Solution behavior of random copolymers of styrene with sodium‐2‐acrylamido‐2‐methylpropane sulfonate

Abstract

AbstractThe nonaqueous solution behavior of random copolymers of styrene (ST) with sodium‐2‐acrylamido‐2‐methylpropane sulfonate (Na‐AMPS) [poly(ST‐Na‐AMPS)] has been investigated using the transient electric birefringence (TEB) technique. The copolymers with varying high sulfonate contents (about 30–70 mol%), bridging the gap between conventional ionomers and classical polyelectrolytes, were dissolved in the solvent methylformamide (MFA) with a high permittivity ϵ of ca. 190. The solutions showed a negative birefringence at electric field strength E of the order of kV/cm. A typical Kerr effect was observed at low polymer concentrations C of ca. 10−3g/mL and electric field strengths of the order of kV/cm. However, the detailed, TEB studies demonstrated different behavior at two concentration regimes in dilute solution. At a low concentration regime (e.g., C ≤ 1 × 10−3g/mL for the copolymer with a 66.7 mol % sulfonate content) where the reduced viscosity exhibited a pronounced polyelectrolyte effect, the birefringence signal pattern showed a maximum before reaching a steady value. Additionally, during the rise at an applied electric field strength beyond a threshold value, it was observed that the nonexponential field‐free decay was slower than the single exponential field‐induced rise. The observed anomalous behavior was similar to those of a polyelectrolyte [sodium poly (styrene sulfonate)] in aqueous solution and might be attributed to the perturbation of the molecular shape by the applied electric field.
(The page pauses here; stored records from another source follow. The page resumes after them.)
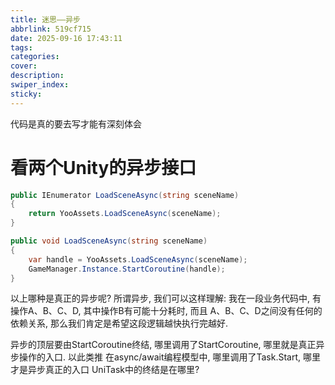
```yaml
---
title: 迷思——异步
abbrlink: 519cf715
date: 2025-09-16 17:43:11
tags:
categories:
cover:
description:
swiper_index:
sticky:
---
```


代码是真的要去写才能有深刻体会

# 看两个Unity的异步接口

```C#
public IEnumerator LoadSceneAsync(string sceneName)
{
    return YooAssets.LoadSceneAsync(sceneName);
}

public void LoadSceneAsync(string sceneName)
{
    var handle = YooAssets.LoadSceneAsync(sceneName);
    GameManager.Instance.StartCoroutine(handle);   
}
```
以上哪种是真正的异步呢? 所谓异步, 我们可以这样理解: 我在一段业务代码中, 有操作A、B、C、D, 其中操作B有可能十分耗时, 而且 A、B、C、D之间没有任何的依赖关系, 那么我们肯定是希望这段逻辑越快执行完越好. 

异步的顶层要由StartCoroutine终结, 哪里调用了StartCoroutine, 哪里就是真正异步操作的入口. 以此类推 在async/await编程模型中, 哪里调用了Task.Start, 哪里才是异步真正的入口
UniTask中的终结是在哪里?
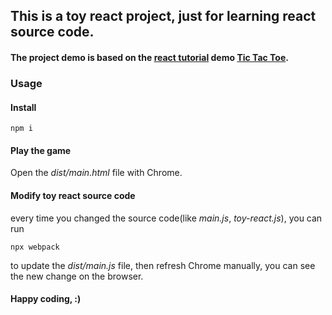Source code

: ## This is a toy react project, just for learning react source code.
#### The project demo is based on the [react tutorial](https://reactjs.org/tutorial/tutorial.html) demo [Tic Tac Toe](https://codepen.io/gaearon/pen/gWWZgR).

### Usage
#### Install
```
npm i
```

#### Play the game
Open the *dist/main.html* file with Chrome.

#### Modify toy react source code
every time you changed the source code(like *main.js*, *toy-react.js*), you can run
```
npx webpack
```
to update the *dist/main.js* file, then refresh Chrome manually, you can see the new change on the browser.

#### Happy coding, :)
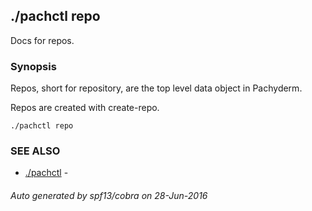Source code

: ## ./pachctl repo

Docs for repos.

### Synopsis


Repos, short for repository, are the top level data object in Pachyderm.

Repos are created with create-repo.

```
./pachctl repo
```

### SEE ALSO
* [./pachctl](./pachctl.md)	 - 

###### Auto generated by spf13/cobra on 28-Jun-2016
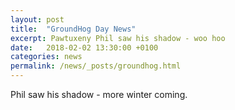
 ```yaml
---
layout: post
title:  "GroundHog Day News"
excerpt: Pawtuxeny Phil saw his shadow - woo hoo
date:   2018-02-02 13:30:00 +0100
categories: news
permalink: /news/_posts/groundhog.html
---
```


Phil saw his shadow - more winter coming.
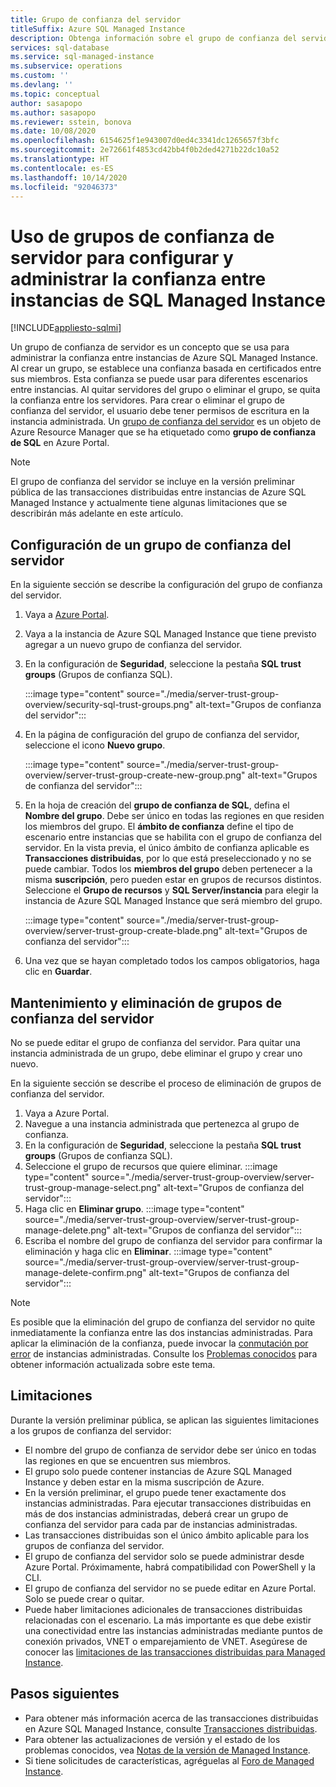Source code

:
 ```yaml
---
title: Grupo de confianza del servidor
titleSuffix: Azure SQL Managed Instance
description: Obtenga información sobre el grupo de confianza del servidor y cómo administrar la confianza entre instancias de Azure SQL Managed Instance.
services: sql-database
ms.service: sql-managed-instance
ms.subservice: operations
ms.custom: ''
ms.devlang: ''
ms.topic: conceptual
author: sasapopo
ms.author: sasapopo
ms.reviewer: sstein, bonova
ms.date: 10/08/2020
ms.openlocfilehash: 6154625f1e943007d0ed4c3341dc1265657f3bfc
ms.sourcegitcommit: 2e72661f4853cd42bb4f0b2ded4271b22dc10a52
ms.translationtype: HT
ms.contentlocale: es-ES
ms.lasthandoff: 10/14/2020
ms.locfileid: "92046373"
---
```

# <a name="use-server-trust-groups-to-set-up-and-manage-trust-between-sql-managed-instances"></a>Uso de grupos de confianza de servidor para configurar y administrar la confianza entre instancias de SQL Managed Instance
[!INCLUDE[appliesto-sqlmi](../includes/appliesto-sqlmi.md)]

Un grupo de confianza de servidor es un concepto que se usa para administrar la confianza entre instancias de Azure SQL Managed Instance. Al crear un grupo, se establece una confianza basada en certificados entre sus miembros. Esta confianza se puede usar para diferentes escenarios entre instancias. Al quitar servidores del grupo o eliminar el grupo, se quita la confianza entre los servidores. Para crear o eliminar el grupo de confianza del servidor, el usuario debe tener permisos de escritura en la instancia administrada.
Un [grupo de confianza del servidor](https://aka.ms/mi-server-trust-group-arm) es un objeto de Azure Resource Manager que se ha etiquetado como **grupo de confianza de SQL** en Azure Portal.

> [!NOTE]
> El grupo de confianza del servidor se incluye en la versión preliminar pública de las transacciones distribuidas entre instancias de Azure SQL Managed Instance y actualmente tiene algunas limitaciones que se describirán más adelante en este artículo.

## <a name="server-trust-group-setup"></a>Configuración de un grupo de confianza del servidor

En la siguiente sección se describe la configuración del grupo de confianza del servidor.

1. Vaya a [Azure Portal](https://portal.azure.com/).

2. Vaya a la instancia de Azure SQL Managed Instance que tiene previsto agregar a un nuevo grupo de confianza del servidor.

3. En la configuración de **Seguridad**, seleccione la pestaña **SQL trust groups** (Grupos de confianza SQL).

   :::image type="content" source="./media/server-trust-group-overview/security-sql-trust-groups.png" alt-text="Grupos de confianza del servidor":::

4. En la página de configuración del grupo de confianza del servidor, seleccione el icono **Nuevo grupo**.

   :::image type="content" source="./media/server-trust-group-overview/server-trust-group-create-new-group.png" alt-text="Grupos de confianza del servidor":::

5. En la hoja de creación del **grupo de confianza de SQL**, defina el **Nombre del grupo**. Debe ser único en todas las regiones en que residen los miembros del grupo. El **ámbito de confianza** define el tipo de escenario entre instancias que se habilita con el grupo de confianza del servidor. En la vista previa, el único ámbito de confianza aplicable es **Transacciones distribuidas**, por lo que está preseleccionado y no se puede cambiar. Todos los **miembros del grupo** deben pertenecer a la misma **suscripción**, pero pueden estar en grupos de recursos distintos. Seleccione el **Grupo de recursos** y **SQL Server/instancia** para elegir la instancia de Azure SQL Managed Instance que será miembro del grupo.

   :::image type="content" source="./media/server-trust-group-overview/server-trust-group-create-blade.png" alt-text="Grupos de confianza del servidor":::

6. Una vez que se hayan completado todos los campos obligatorios, haga clic en **Guardar**.

## <a name="server-trust-group-maintenance-and-deletion"></a>Mantenimiento y eliminación de grupos de confianza del servidor

No se puede editar el grupo de confianza del servidor. Para quitar una instancia administrada de un grupo, debe eliminar el grupo y crear uno nuevo.

En la siguiente sección se describe el proceso de eliminación de grupos de confianza del servidor. 
1. Vaya a Azure Portal.
2. Navegue a una instancia administrada que pertenezca al grupo de confianza.
3. En la configuración de **Seguridad**, seleccione la pestaña **SQL trust groups** (Grupos de confianza SQL).
4. Seleccione el grupo de recursos que quiere eliminar.
   :::image type="content" source="./media/server-trust-group-overview/server-trust-group-manage-select.png" alt-text="Grupos de confianza del servidor":::
5. Haga clic en **Eliminar grupo**.
   :::image type="content" source="./media/server-trust-group-overview/server-trust-group-manage-delete.png" alt-text="Grupos de confianza del servidor":::
6. Escriba el nombre del grupo de confianza del servidor para confirmar la eliminación y haga clic en **Eliminar**.
   :::image type="content" source="./media/server-trust-group-overview/server-trust-group-manage-delete-confirm.png" alt-text="Grupos de confianza del servidor":::

> [!NOTE]
> Es posible que la eliminación del grupo de confianza del servidor no quite inmediatamente la confianza entre las dos instancias administradas. Para aplicar la eliminación de la confianza, puede invocar la [conmutación por error](https://docs.microsoft.com/powershell/module/az.sql/Invoke-AzSqlInstanceFailover) de instancias administradas. Consulte los [Problemas conocidos](https://docs.microsoft.com/azure/azure-sql/database/doc-changes-updates-release-notes?tabs=managed-instance#known-issues) para obtener información actualizada sobre este tema.

## <a name="limitations"></a>Limitaciones

Durante la versión preliminar pública, se aplican las siguientes limitaciones a los grupos de confianza del servidor:
 * El nombre del grupo de confianza de servidor debe ser único en todas las regiones en que se encuentren sus miembros.
 * El grupo solo puede contener instancias de Azure SQL Managed Instance y deben estar en la misma suscripción de Azure.
 * En la versión preliminar, el grupo puede tener exactamente dos instancias administradas. Para ejecutar transacciones distribuidas en más de dos instancias administradas, deberá crear un grupo de confianza del servidor para cada par de instancias administradas.
 * Las transacciones distribuidas son el único ámbito aplicable para los grupos de confianza del servidor.
 * El grupo de confianza del servidor solo se puede administrar desde Azure Portal. Próximamente, habrá compatibilidad con PowerShell y la CLI.
 * El grupo de confianza del servidor no se puede editar en Azure Portal. Solo se puede crear o quitar.
 * Puede haber limitaciones adicionales de transacciones distribuidas relacionadas con el escenario. La más importante es que debe existir una conectividad entre las instancias administradas mediante puntos de conexión privados, VNET o emparejamiento de VNET. Asegúrese de conocer las [limitaciones de las transacciones distribuidas para Managed Instance](https://docs.microsoft.com/azure/azure-sql/database/elastic-transactions-overview#limitations).

## <a name="next-steps"></a>Pasos siguientes

* Para obtener más información acerca de las transacciones distribuidas en Azure SQL Managed Instance, consulte [Transacciones distribuidas](../database/elastic-transactions-overview.md).
* Para obtener las actualizaciones de versión y el estado de los problemas conocidos, vea [Notas de la versión de Managed Instance](../database/doc-changes-updates-release-notes.md).
* Si tiene solicitudes de características, agréguelas al [Foro de Managed Instance](https://feedback.azure.com/forums/915676-sql-managed-instance).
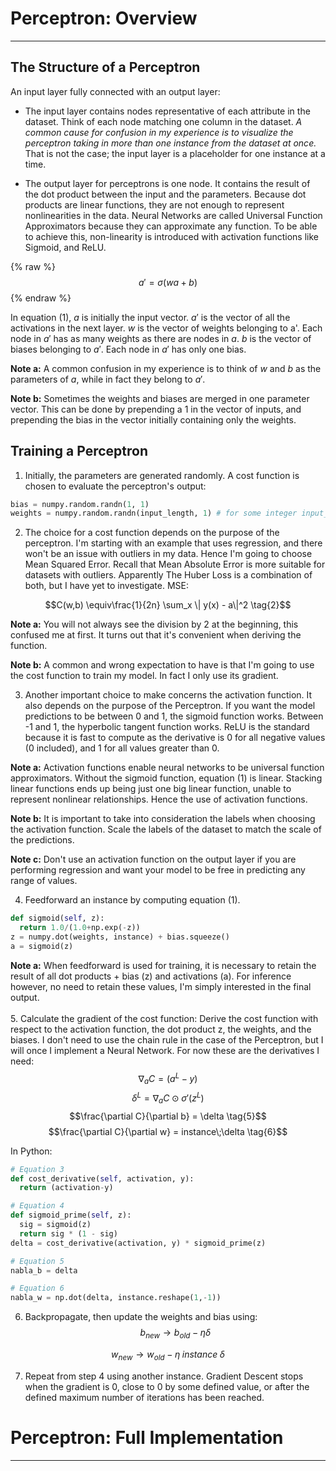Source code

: ﻿

# Perceptron: Overview
***
## The Structure of a Perceptron
An input layer fully connected with an output layer: 

- The input layer contains nodes representative of each attribute in the dataset. Think of each node matching one column in the dataset. *A common cause for confusion in my experience is to visualize the perceptron taking in more than one instance from the dataset at once.* That is not the case; the input layer is a placeholder for one instance at a time.


- The output layer for perceptrons is one node. It contains the result of the dot product between the input and the parameters. Because dot products are linear functions, they are not enough to represent nonlinearities in the data. Neural Networks are called Universal Function Approximators because they can approximate any function. To be able to achieve this, non-linearity is introduced with activation functions like Sigmoid, and ReLU.


{% raw %}
$$a' = \sigma(w a + b) \tag{1}$$
{% endraw %}

In equation (1), $a$ is initially the input vector. $a'$ is the vector of all the activations in the next layer. $w$ is the vector of weights belonging to a'. Each node in $a'$ has as many weights as there are nodes in $a$. $b$ is the vector of biases belonging to $a'$. Each node in $a'$ has only one bias. 

**Note a:** A common confusion in my experience is to think of $w$ and $b$ as the parameters of $a$, while in fact they belong to $a'$.

**Note b:** Sometimes the weights and biases are merged in one parameter vector. This can be done by prepending a 1 in the vector of inputs, and prepending the bias in the vector initially containing only the weights. 

## Training a Perceptron
1. Initially, the parameters are generated randomly. A cost function is chosen to evaluate the perceptron's output:
```python
bias = numpy.random.randn(1, 1)
weights = numpy.random.randn(input_length, 1) # for some integer input_length
```  
2. The choice for a cost function depends on the purpose of the perceptron. I'm starting with an example that uses regression, and there won't be an issue with outliers in my data. Hence I'm going to choose Mean Squared Error. Recall that Mean Absolute Error is more suitable for datasets with outliers. Apparently The Huber Loss is a combination of both, but I have yet to investigate. MSE: 

$$C(w,b) \equiv\frac{1}{2n} \sum_x \| y(x) - a\|^2 \tag{2}$$

**Note a:** You will not always see the division by 2 at the beginning, this confused me at first. It turns out that it's convenient when deriving the function. 

**Note b:** A common and wrong expectation to have is that I'm going to use the cost function to train my model. In fact I only use its gradient.
 
3. Another important choice to make concerns the activation function. It also depends on the purpose of the Perceptron. If you want the model predictions to be between 0 and 1, the sigmoid function works. Between -1 and 1, the hyperbolic tangent function works. ReLU is the standard because it is fast to compute as the derivative is 0 for all negative values (0 included), and 1 for all values greater than 0.

**Note a:** Activation functions enable neural networks to be universal function approximators. Without the sigmoid function, equation (1) is linear. Stacking linear functions ends up being just one big linear function, unable to represent nonlinear relationships. Hence the use of activation functions.

**Note b:** It is important to take into consideration the labels when choosing the activation function. Scale the labels of the dataset to match the scale of the predictions. 

**Note c:** Don't use an activation function on the output layer if you are performing regression and want your model to be free in predicting any range of values.

4. Feedforward an instance by computing equation (1).
```python
def sigmoid(self, z):
  return 1.0/(1.0+np.exp(-z))
z = numpy.dot(weights, instance) + bias.squeeze()
a = sigmoid(z)
``` 
**Note a:** When feedforward is used for training, it is necessary to retain the result of all dot products + bias (z) and activations (a). For inference however, no need to retain these values, I'm simply interested in the final output.
<br/><br/>
5. Calculate the gradient of the cost function: Derive the cost function with respect to the activation function, the dot product z, the weights, and the biases. I don't need to use the chain rule in the case of the Perceptron, but I will once I implement a Neural Network. For now these are the derivatives I need:
$$\nabla_a C = (a^L-y) \tag{3}$$
$$\delta^L = \nabla_a C \odot \sigma'(z^L) \tag{4}$$
$$\frac{\partial C}{\partial b} = \delta \tag{5}$$
$$\frac{\partial C}{\partial w} = instance\;\delta \tag{6}$$

In Python:
```python
# Equation 3
def cost_derivative(self, activation, y):
  return (activation-y)

# Equation 4
def sigmoid_prime(self, z):
  sig = sigmoid(z)
  return sig * (1 - sig)
delta = cost_derivative(activation, y) * sigmoid_prime(z)

# Equation 5
nabla_b = delta

# Equation 6
nabla_w = np.dot(delta, instance.reshape(1,-1))
```

6. Backpropagate, then update the weights and bias using:
$$b_{new} \rightarrow b_{old}-\eta \delta \tag{7}$$

$$w_{new} \rightarrow w_{old}-\eta \;instance\;\delta \tag{8}$$

7. Repeat from step 4 using another instance. Gradient Descent stops when the gradient is 0, close to 0 by some defined value, or after the defined maximum number of iterations has been reached.

# Perceptron: Full Implementation
***


```python

```

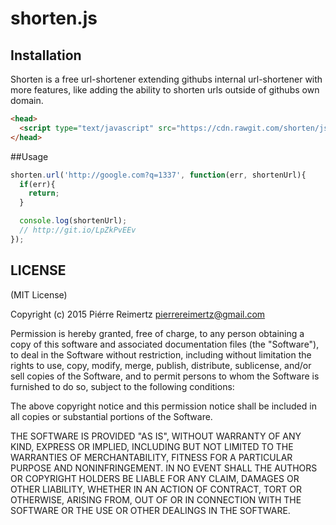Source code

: shorten.js
================

## Installation

Shorten is a free url-shortener extending githubs internal url-shortener with more features, like
adding the ability to shorten urls outside of githubs own domain.

```html
<head>
  <script type="text/javascript" src="https://cdn.rawgit.com/shorten/js/master/dist/0.0.1/shorten.js"></script>
</head>


```
##Usage
```javascript
shorten.url('http://google.com?q=1337', function(err, shortenUrl){
  if(err){
    return;
  }

  console.log(shortenUrl);
  // http://git.io/LpZkPvEEv
});
```

## LICENSE

(MIT License)

Copyright (c) 2015 Piérre Reimertz <pierrereimertz@gmail.com>

Permission is hereby granted, free of charge, to any person obtaining
a copy of this software and associated documentation files (the
"Software"), to deal in the Software without restriction, including
without limitation the rights to use, copy, modify, merge, publish,
distribute, sublicense, and/or sell copies of the Software, and to
permit persons to whom the Software is furnished to do so, subject to
the following conditions:

The above copyright notice and this permission notice shall be
included in all copies or substantial portions of the Software.

THE SOFTWARE IS PROVIDED "AS IS", WITHOUT WARRANTY OF ANY KIND,
EXPRESS OR IMPLIED, INCLUDING BUT NOT LIMITED TO THE WARRANTIES OF
MERCHANTABILITY, FITNESS FOR A PARTICULAR PURPOSE AND
NONINFRINGEMENT. IN NO EVENT SHALL THE AUTHORS OR COPYRIGHT HOLDERS BE
LIABLE FOR ANY CLAIM, DAMAGES OR OTHER LIABILITY, WHETHER IN AN ACTION
OF CONTRACT, TORT OR OTHERWISE, ARISING FROM, OUT OF OR IN CONNECTION
WITH THE SOFTWARE OR THE USE OR OTHER DEALINGS IN THE SOFTWARE.

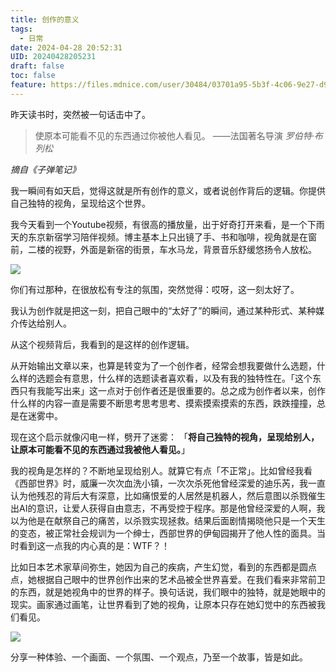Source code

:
 ```yaml
---
title: 创作的意义
tags:
  - 日常
date: 2024-04-28 20:52:31
UID: 20240428205231
draft: false
toc: false
feature: https://files.mdnice.com/user/30484/03701a95-5b3f-4c06-9e27-d98039a4985c.jpg
---
```

昨天读书时，突然被一句话击中了。

> 使原本可能看不见的东西通过你被他人看见。
> ——法国著名导演 *罗伯特·布列松*

*摘自《子弹笔记》*

我一瞬间有如天启，觉得这就是所有创作的意义，或者说创作背后的逻辑。你提供自己独特的视角，呈现给这个世界。

我今天看到一个Youtube视频，有很高的播放量，出于好奇打开来看，是一个下雨天的东京新宿学习陪伴视频。博主基本上只出镜了手、书和咖啡，视角就是在窗前，二楼的视野，外面是新宿的街景，车水马龙，背景音乐舒缓悠扬令人放松。

![](https://files.mdnice.com/user/30484/a93c3a58-d3de-4eb4-827c-80812afa86b1.jpg)

你们有过那种，在很放松有专注的氛围，突然觉得：哎呀，这一刻太好了。

我认为创作就是把这一刻，把自己眼中的“太好了”的瞬间，通过某种形式、某种媒介传达给别人。
<!--more-->

从这个视频背后，我看到的是这样的创作逻辑。

从开始输出文章以来，也算是转变为了一个创作者，经常会想我要做什么选题，什么样的选题会有意思，什么样的选题读者喜欢看，以及有我的独特性在。「这个东西只有我能写出来」这一点对于创作者还是很重要的。总之成为创作者以来，创作什么样的内容一直是需要不断思考思考思考、摸索摸索摸索的东西，跌跌撞撞，总是在迷雾中。

现在这个启示就像闪电一样，劈开了迷雾：
「**将自己独特的视角，呈现给别人，让原本可能看不见的东西通过我被他人看见。**」

我的视角是怎样的？不断地呈现给别人。就算它有点「不正常」。比如曾经我看《西部世界》时，威廉一次次血洗小镇，一次次杀死他曾经深爱的迪乐芮，我一直认为他残忍的背后大有深意，比如痛恨爱的人居然是机器人，然后意图以杀戮催生出AI的意识，让爱人获得自由意志，不再受控于程序。那是他曾经深爱的人啊，我以为他是在献祭自己的痛苦，以杀戮实现拯救。结果后面剧情揭晓他只是一个天生的变态，被正常社会规训为一个绅士，西部世界的伊甸园揭开了他人性的面具。当时看到这一点我的内心真的是：WTF？！

比如日本艺术家草间弥生，她因为自己的疾病，产生幻觉，看到的东西都是圆点点，她根据自己眼中的世界创作出来的艺术品被全世界喜爱。在我们看来非常前卫的东西，就是她视角中的世界的样子。换句话说，我们眼中的独特，就是她眼中的现实。画家通过画笔，让世界看到了她的视角，让原本只存在她幻觉中的东西被我们看见。

![](https://gimg2.baidu.com/image_search/src=http%3A%2F%2Fss2.meipian.me%2Fusers%2F57523204%2F7305b353a5bc6848482b94408a1dfd6e.jpg%3Fmeipian-raw%2Fbucket%2Fivwen%2Fkey%2FdXNlcnMvNTc1MjMyMDQvNzMwNWIzNTNhNWJjNjg0ODQ4MmI5NDQwOGExZGZkNmUuanBn%2Fsign%2F1bebadc51f06828f6f44d466efb6af9f.jpg&refer=http%3A%2F%2Fss2.meipian.me&app=2002&size=f9999,10000&q=a80&n=0&g=0n&fmt=auto?sec=1716902621&t=a69599eae8f33eb4e4b6502415f21eef)

分享一种体验、一个画面、一个氛围、一个观点，乃至一个故事，皆是如此。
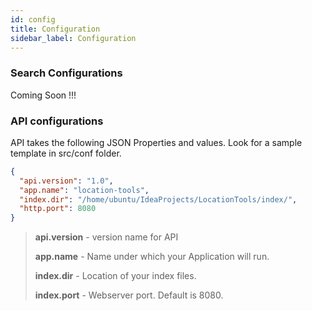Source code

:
 ```yaml
---
id: config
title: Configuration
sidebar_label: Configuration
---
```


### Search Configurations
Coming Soon !!!


### API configurations
API takes the following JSON Properties and values. Look for a sample template in src/conf folder.
```json
{
  "api.version": "1.0",
  "app.name": "location-tools",
  "index.dir": "/home/ubuntu/IdeaProjects/LocationTools/index/",
  "http.port": 8080
}
```

> **api.version** - version name for API
>
> **app.name** - Name under which your Application will run.
>
> **index.dir** - Location of your index files.
>
> **index.port** - Webserver port. Default is 8080.

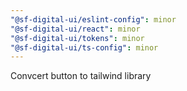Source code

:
 ```yaml
---
"@sf-digital-ui/eslint-config": minor
"@sf-digital-ui/react": minor
"@sf-digital-ui/tokens": minor
"@sf-digital-ui/ts-config": minor
---
```


Convcert button to tailwind library
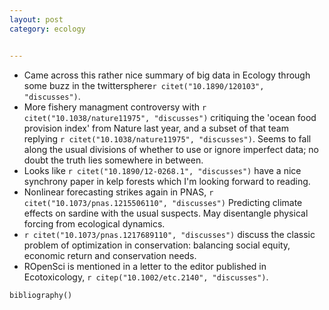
 ```yaml
---
layout: post
category: ecology


---
```


* Came across this rather nice summary of big data in Ecology through some buzz in the twittersphere`r citet("10.1890/120103", "discusses")`.  
* More fishery managment controversy with `r citet("10.1038/nature11975", "discusses")` critiquing the 'ocean food provision index' from Nature last year, and a subset of that team replying `r citet("10.1038/nature11975", "discusses")`. Seems to fall along the usual divisions of whether to use or ignore imperfect data; no doubt the truth lies somewhere in between.  
* Looks like `r citet("10.1890/12-0268.1", "discusses")` have a nice synchrony paper in kelp forests which I'm looking forward to reading.
* Nonlinear forecasting strikes again in PNAS, `r citet("10.1073/pnas.1215506110", "discusses")` Predicting climate effects on sardine with the usual suspects.  May disentangle physical forcing from ecological dynamics.  
* `r citet("10.1073/pnas.1217689110", "discusses")` discuss the classic problem of optimization in conservation: balancing social equity, economic return and conservation needs.   
* ROpenSci is mentioned in a letter to the editor published in Ecotoxicology, `r citep("10.1002/etc.2140", "discusses")`.


```{r results="asis"}
bibliography()
```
At the higher concentration regime (e.g., C ≥ 4 × 10−3g/mL for the same copolymer with a 66.7 mol % sulfonate content) where the polyelectrolyte effects started to diminish as indicated by the viscosity study, the birefringence shape showed no variation with an increased electric field strength and the field‐free decay turned out to be faster than the single exponential rise. The dissociation of ionic aggregates was tentatively interpreted to be responsible for this observation. It seems that by simply varying the polymer concentration, poly (ST‐Na‐AMPS) could behave either as a polyelectrolyte or as an ionomer in a single polar organic solvent.